By the time we arrived at the final match on March 22, 1980, nothing was going to stop our flight into history .The journey from 1976 had been hard, meticulous, eventful and productive. The product was a team that played like possessed people on that eventful evening when Algeria did not know what hit them. In the presence of the President of the country, Alhaji Shehu Shagari, the Eagles simply blew Algeria away by three goals to nothing!

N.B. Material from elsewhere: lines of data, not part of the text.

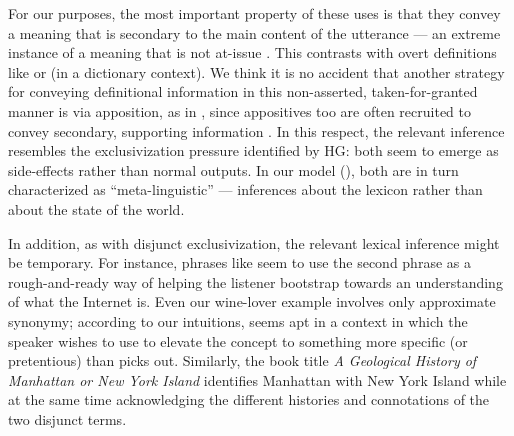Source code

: \documentclass[12pt,twoside]{article}
\renewcommand{\_}{\textbf{\textunderscore\hspace{-4pt}\textunderscore\hspace{-3pt}\textunderscore\hspace{-4pt}\textunderscore}\hspace{0.5pt}}			%
\begin{document}
For our purposes, the most important property of these uses is that
they convey a meaning that is secondary to the main content of the
utterance --- an extreme instance of a meaning that is not at-issue
\citep{Tonhauser-etal:2011,Dillon-etal:2014}. This contrasts with
overt definitions like  or
 (in a dictionary context).  We think it
is no accident that another strategy for conveying definitional
information in this non-asserted, taken-for-granted manner is via
apposition, as in , since appositives
too are often recruited to convey secondary, supporting information
\citep{Potts05BOOK,Potts08HSK,Syrett-etal:2014}. In this respect, the
relevant inference resembles the exclusivization pressure identified
by HG: both seem to emerge as side-effects rather than normal
outputs. In our model (), both are in turn
characterized as ``meta-linguistic'' --- inferences about the lexicon
rather than about the state of the world.

In addition, as with disjunct exclusivization, the relevant lexical
inference might be temporary. For instance, phrases like
 seem to use the second phrase as a
rough-and-ready way of helping the listener bootstrap towards an
understanding of what the Internet is. Even our wine-lover example
involves only approximate synonymy; according to our intuitions,
 seems apt in a context in which the
speaker wishes to use  to elevate the concept to
something more specific (or pretentious) than  picks
out. Similarly, the book title \emph{A Geological History of Manhattan
  or New York Island} identifies Manhattan with New York Island while
at the same time acknowledging the different histories and
connotations of the two disjunct terms.
\end{document}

Don’t tell me 25 years have passed since that glorious day. It seems like yesterday. Where is the wine? Let’s toast to God’s grace over our lives in the past 25 years. Let’s celebrate!

*SEGUN ODEGBAMI, former captain of the “Green Eagles” and second best African player in 1980, wrote this article for his column, “THE MATHEMATICAL” in Complete Sports Saturday, March 19, 2005 in commemoration of the 25th anniversary of Nigeria’s first Africa Cup of Nations victory.

1980 Eagles


GOALKEEPER: Best Ogedegbe (IICC, Ibadan), Emmanuel Okala (Rangers, Enugu), Moses Effiong (NNB, Benin).
DEFENDERS: David Adiele (Insurance, Benin), Christian Chukwu (cpt) (Rangers, Enugu), Tunde Bamidele (IICC, Ibadan), Okechukwu Isima (Standard, Jos,) John Orlando (IICC, Ibadan), Francis Onwuachi (ACB, Lagos).
MIDFIELDERS: Muda Lawal (IICC, Ibadan), Aloysius Atuegbu (Rangers Enugu), Sylvanus Okpala (Rangers, Enugu), Henry Nwosu (NNB, Lagos), Shefiu Mohammed (Raccah, Kano), Godwin Odiye (USA), Kadiri Ikhana (Insurance, Benin), Charles Bassey (Rovers, Calabar).
FORWARDS: Segun Odegbami (IICC, Ibadan), Martins Eyo (Berger, Lagos), Adokiye Amiesimaka (Rangers, Enugu), Felix Owolabi (IICC, Ibadan).
COACH: Otto Gloria (Brazil) Raul Carlesso (Brazil).